Shouldn't it refuse to mount if it knows there is data missing? For
that matter, why should it even refuse in that case? So some data
might missing, so it should throw some errors if you try to access
that missing data. Right?
Thanks!
--
Timothy Normand Miller, PhD
Assistant Professor of Computer Science, Binghamton University
http://www.cs.binghamton.edu/~millerti/
Open Graphics Project
^ permalink raw reply [flat|nested] 10+ messages in thread
* Re: Can't mount degraded. How to remove/add drives OFFLINE?
2015-08-14 18:12 Can't mount degraded. How to remove/add drives OFFLINE? Timothy Normand Miller
@ 2015-08-14 18:44 ` Chris Murphy
2015-08-14 19:03 ` Timothy Normand Miller
2015-08-14 23:49 ` Anand Jain
1 sibling, 1 reply; 10+ messages in thread
From: Chris Murphy @ 2015-08-14 18:44 UTC (permalink / raw)

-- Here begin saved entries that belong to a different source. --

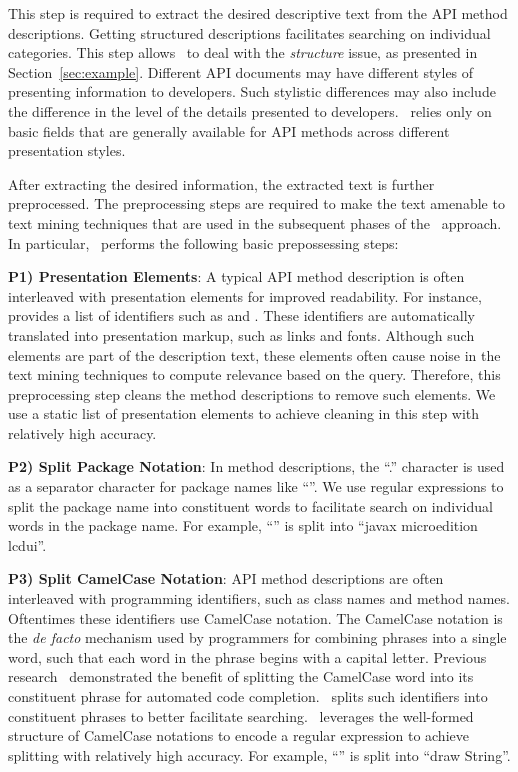 This step is required to extract the desired descriptive text from the API method descriptions.
Getting structured descriptions facilitates searching on individual categories.
This step allows \tool\ to deal with the \textit{structure} issue, as presented in Section~\ref{sec:example}.
Different API documents may have different styles of presenting information to developers.
Such stylistic differences may also include the difference in the level of the details presented to developers.
\tool\ relies only on basic fields that are generally available for API methods across different presentation styles. 

After extracting the desired information, the extracted text is further preprocessed.
The preprocessing steps are required to make the text amenable to text mining techniques
that are used in the subsequent phases of the \tool\ approach.
In particular, \tool\ performs the following basic prepossessing steps: 

\textbf{P1) Presentation Elements}: A typical API method description is often interleaved with presentation elements for improved readability. For instance,  provides a list of identifiers such as   and  . These identifiers are automatically translated into presentation markup, such as links and fonts. Although such elements are part of the description text, these elements often cause noise in the text mining techniques to compute relevance based on the query. Therefore, this preprocessing step cleans the method descriptions to remove such elements. We use a static list of presentation elements to achieve cleaning in this step with relatively high accuracy.
	
\textbf{P2) Split Package Notation}: In method descriptions, the ``.'' character is used as a separator character for package names like ``''. We use regular expressions to split the package name into constituent words to facilitate search on individual words in the package name. For example, ``'' is split into ``javax microedition lcdui''.

\textbf{P3) Split CamelCase Notation}: API method descriptions are often interleaved with programming identifiers, such as class names and method names.
Oftentimes these identifiers use CamelCase notation.
The CamelCase notation is the \textit{de facto} mechanism used by programmers for combining phrases into a single word, such that each word in the phrase begins with a capital letter.
Previous research~\cite{Little2009} demonstrated the benefit of splitting the CamelCase word into its constituent phrase for automated code completion.
\tool\ splits such identifiers into constituent phrases to better facilitate searching.
\tool\ leverages the well-formed structure of CamelCase notations to encode a regular expression to achieve splitting with relatively high accuracy.
For example, ``'' is split into ``draw String''.   

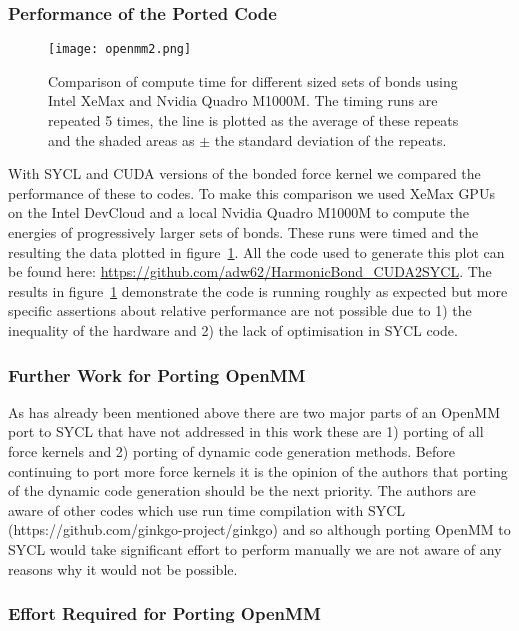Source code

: \subsubsection{Performance of the Ported Code}\label{sec:openmm_performance}

\begin{figure}
	\caption{Comparison of compute time for different sized sets of bonds using Intel XeMax and Nvidia Quadro M1000M. The timing runs are repeated 5 times, the line is plotted as the average of these repeats and the shaded areas as $\pm$ the standard deviation of the repeats.}
	\texttt{[image: openmm2.png]}
	\label{fig:openmm}
\end{figure}

With SYCL and CUDA versions of the bonded force kernel we compared the performance of these to codes.
To make this comparison we used XeMax GPUs on the Intel DevCloud and a local Nvidia Quadro M1000M to compute the energies of progressively larger sets of bonds.
These runs were timed and the resulting the data plotted in figure~\ref{fig:openmm}.
All the code used to generate this plot can be found here: \url{https://github.com/adw62/HarmonicBond_CUDA2SYCL}. The results in figure~\ref{fig:openmm} demonstrate the code is running roughly as expected but more specific assertions about relative performance are not possible due to 1) the inequality of the hardware and 2) the lack of optimisation in SYCL code.

\subsubsection{Further Work for Porting OpenMM}\label{sec:openmm_furtherwork}

As has already been mentioned above there are two major parts of an OpenMM port to SYCL that have not addressed in this work these are 1) porting of all force kernels and 2) porting of dynamic code generation methods.
Before continuing to port more force kernels it is the opinion of the authors that porting of the dynamic code generation should be the next priority. The authors are aware of other codes which use run time compilation with SYCL (https://github.com/ginkgo-project/ginkgo) and so although porting OpenMM to SYCL would take significant effort to perform manually we are not aware of any reasons why it would not be possible.


\subsubsection{Effort Required for Porting OpenMM}\label{sec:openmm_effort}

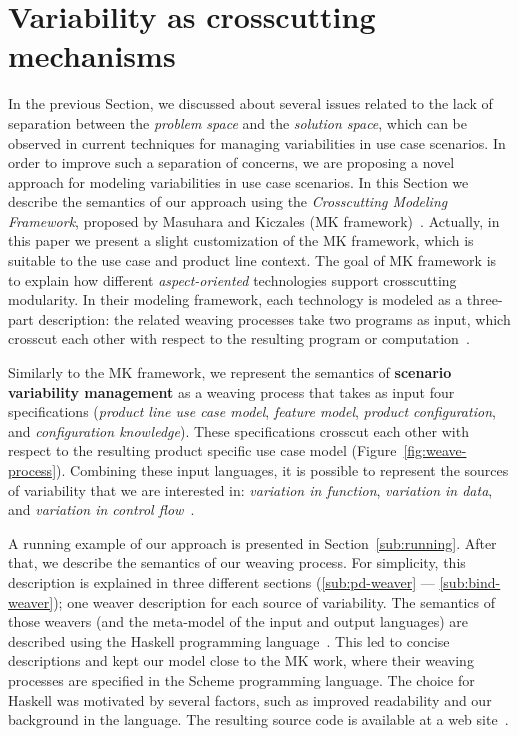 



\section{Variability as crosscutting mechanisms}
\label{sec:models}

In the previous Section, we discussed about several issues related to the lack of
separation between the \emph{problem space} and the \emph{solution space}, which
can be observed in current techniques for managing variabilities in use case
scenarios. In order to improve such a separation of concerns, we are proposing a
novel approach for modeling variabilities in use case scenarios. In this Section
we describe the semantics of our approach using the \emph{Crosscutting Modeling
Framework}, proposed by Masuhara and Kiczales (MK
framework)~\cite{Masuhara:2003aa}. Actually, in this paper we present a slight
customization of the MK framework, which is suitable to the use case and product
line context. The goal of MK framework is to explain how different
\emph{aspect-oriented} technologies support crosscutting modularity. In their
modeling framework, each technology is modeled as a three-part description: the
related weaving processes take two programs as input, which crosscut each other
with respect to the resulting program or computation~\cite{Masuhara:2003aa}.

Similarly to the MK framework, we represent the semantics of \textbf{scenario
variability management} as a weaving process that takes as input four
specifications (\emph{product line use case model}, \emph{feature model}, \emph{product
configuration}, and \emph{configuration knowledge}). These
specifications crosscut each other with respect to the resulting product
specific use case model (Figure~\ref{fig:weave-process}).
Combining these input languages, it is possible
to represent the sources of variability that we are interested in:
\emph{variation in function}, \emph{variation in data}, and
\emph{variation in control flow}~\cite{Bachmann:2001aa}.

A running example of our approach is presented in Section~\ref{sub:running}.
After that, we describe the semantics of our weaving process. For simplicity,
this description is explained in three different sections (\ref{sub:pd-weaver}
--- \ref{sub:bind-weaver}); one weaver description for each source of
variability. The semantics of those weavers (and the meta-model of the input and
output languages) are described using the Haskell programming
language~\cite{Jones:2002aa}. This led to concise descriptions and kept our model
close to the MK work, where their weaving processes are specified in the Scheme
programming language. The choice for Haskell was motivated by several factors,
such as improved readability and our background in the language. The resulting
source code is available at a web site~\cite{spg-url}.

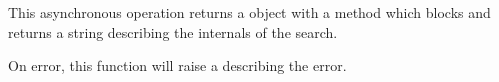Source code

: This asynchronous operation returns a  object with a
 method which blocks and returns a string describing the
internals of the search.

On error, this function will raise a  describing
the error.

To: Timothy Normand Miller, Btrfs BTRFS
On Fri, Aug 14, 2015 at 12:12 PM, Timothy Normand Miller
<theosib@gmail.com> wrote:
> Sorry about that empty email. I hit a wrong key, and gmail decided to send.
>
> Anyhow, my replacement drive is going to arrive this evening, and I
> need to know how to add it to my btrfs array. Here's the situation:
>
> - I had a drive fail, so I removed it and mounted degraded.
> - I hooked up a replacement drive, did an "add" on that one, and did a
> "delete missing".
> - During the rebalance, the replacement drive failed, there were OOPSes, etc.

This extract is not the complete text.